On Tuesday night, less than 24 hours before the NBA draft was scheduled to begin in Brooklyn, the New York Knicks spit on this theory. As a franchise that spent the past few years refusing to part with any of its own first-round picks, laying in wait for the next stranded superstar to come along, the Knicks made a sudden, shocking pivot to acquire someone who is … definitely not that.

The time for prudence in New York is over. To land Nets wing Mikal Bridges, the Knicks surrendered four unprotected first-round picks (2025, 2027, 2029, 2031), a top-four protected first-round pick from the Bucks (2025), an unprotected pick swap (2028), one second-round pick (2025), and veteran Bojan Bogdanovic. On its face, that is a preposterous and risky move—a delayed “hold my beer” directed at Tim Connelly after he mortgaged Minnesota’s entire future for Rudy Gobert.

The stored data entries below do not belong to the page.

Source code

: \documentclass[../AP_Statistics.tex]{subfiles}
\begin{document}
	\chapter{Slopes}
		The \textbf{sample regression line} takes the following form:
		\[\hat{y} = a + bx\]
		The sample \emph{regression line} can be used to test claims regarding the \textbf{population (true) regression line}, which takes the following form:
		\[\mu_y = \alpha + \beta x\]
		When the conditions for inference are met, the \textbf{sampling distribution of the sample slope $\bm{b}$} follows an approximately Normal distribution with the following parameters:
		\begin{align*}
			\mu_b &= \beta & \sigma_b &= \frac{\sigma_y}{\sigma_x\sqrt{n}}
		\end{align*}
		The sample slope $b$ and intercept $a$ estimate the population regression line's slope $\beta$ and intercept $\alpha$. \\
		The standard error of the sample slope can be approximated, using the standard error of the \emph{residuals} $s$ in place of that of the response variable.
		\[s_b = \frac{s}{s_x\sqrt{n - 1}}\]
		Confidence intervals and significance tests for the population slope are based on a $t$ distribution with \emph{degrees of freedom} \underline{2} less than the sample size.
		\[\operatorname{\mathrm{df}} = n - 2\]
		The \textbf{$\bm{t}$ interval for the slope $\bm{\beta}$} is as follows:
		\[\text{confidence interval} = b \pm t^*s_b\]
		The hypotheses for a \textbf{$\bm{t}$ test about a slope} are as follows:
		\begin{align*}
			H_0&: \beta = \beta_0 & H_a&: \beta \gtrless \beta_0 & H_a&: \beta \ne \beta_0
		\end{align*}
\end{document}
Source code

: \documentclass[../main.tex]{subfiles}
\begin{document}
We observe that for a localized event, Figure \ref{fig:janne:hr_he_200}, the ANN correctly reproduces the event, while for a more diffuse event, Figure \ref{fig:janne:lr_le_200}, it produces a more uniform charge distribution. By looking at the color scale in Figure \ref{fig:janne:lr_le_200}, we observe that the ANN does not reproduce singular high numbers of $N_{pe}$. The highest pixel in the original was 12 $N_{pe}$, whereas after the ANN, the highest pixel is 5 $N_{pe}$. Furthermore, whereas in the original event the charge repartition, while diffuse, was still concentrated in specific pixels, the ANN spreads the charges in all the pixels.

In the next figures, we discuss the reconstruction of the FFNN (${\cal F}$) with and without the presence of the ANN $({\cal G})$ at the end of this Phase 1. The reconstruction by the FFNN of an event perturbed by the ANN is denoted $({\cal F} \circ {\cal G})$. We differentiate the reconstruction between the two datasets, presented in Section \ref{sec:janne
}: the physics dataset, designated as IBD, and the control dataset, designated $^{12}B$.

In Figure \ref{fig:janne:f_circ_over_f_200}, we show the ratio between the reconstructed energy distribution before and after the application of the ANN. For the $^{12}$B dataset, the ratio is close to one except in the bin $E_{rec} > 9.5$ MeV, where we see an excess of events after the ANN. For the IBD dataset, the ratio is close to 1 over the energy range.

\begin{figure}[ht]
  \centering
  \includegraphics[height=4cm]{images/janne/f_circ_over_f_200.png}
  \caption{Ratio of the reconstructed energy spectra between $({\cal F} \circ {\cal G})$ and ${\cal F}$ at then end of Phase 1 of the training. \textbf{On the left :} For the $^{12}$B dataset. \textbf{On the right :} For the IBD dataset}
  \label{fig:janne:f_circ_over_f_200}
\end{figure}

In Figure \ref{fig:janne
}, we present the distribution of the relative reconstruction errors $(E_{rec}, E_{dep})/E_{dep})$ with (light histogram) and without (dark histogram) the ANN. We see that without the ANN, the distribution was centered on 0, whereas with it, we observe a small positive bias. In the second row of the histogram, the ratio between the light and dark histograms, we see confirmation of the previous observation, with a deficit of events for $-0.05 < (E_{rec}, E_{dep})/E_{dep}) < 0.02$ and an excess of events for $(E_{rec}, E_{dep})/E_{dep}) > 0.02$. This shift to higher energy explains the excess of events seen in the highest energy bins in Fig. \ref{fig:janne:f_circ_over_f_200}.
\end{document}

To put it in perspective, when the Nets traded 34-year-old Kevin Durant to the Suns in 2023, Phoenix gave back … four unprotected first-round picks plus a pick swap (along with Bridges, Cam Johnson, and Jae Crowder). Durant is one of the 15 greatest players of all time. We’re talking about a two-time Finals MVP and four-time scoring champion who’s made 11 All-NBA teams. In other words, the type of player you go all in for.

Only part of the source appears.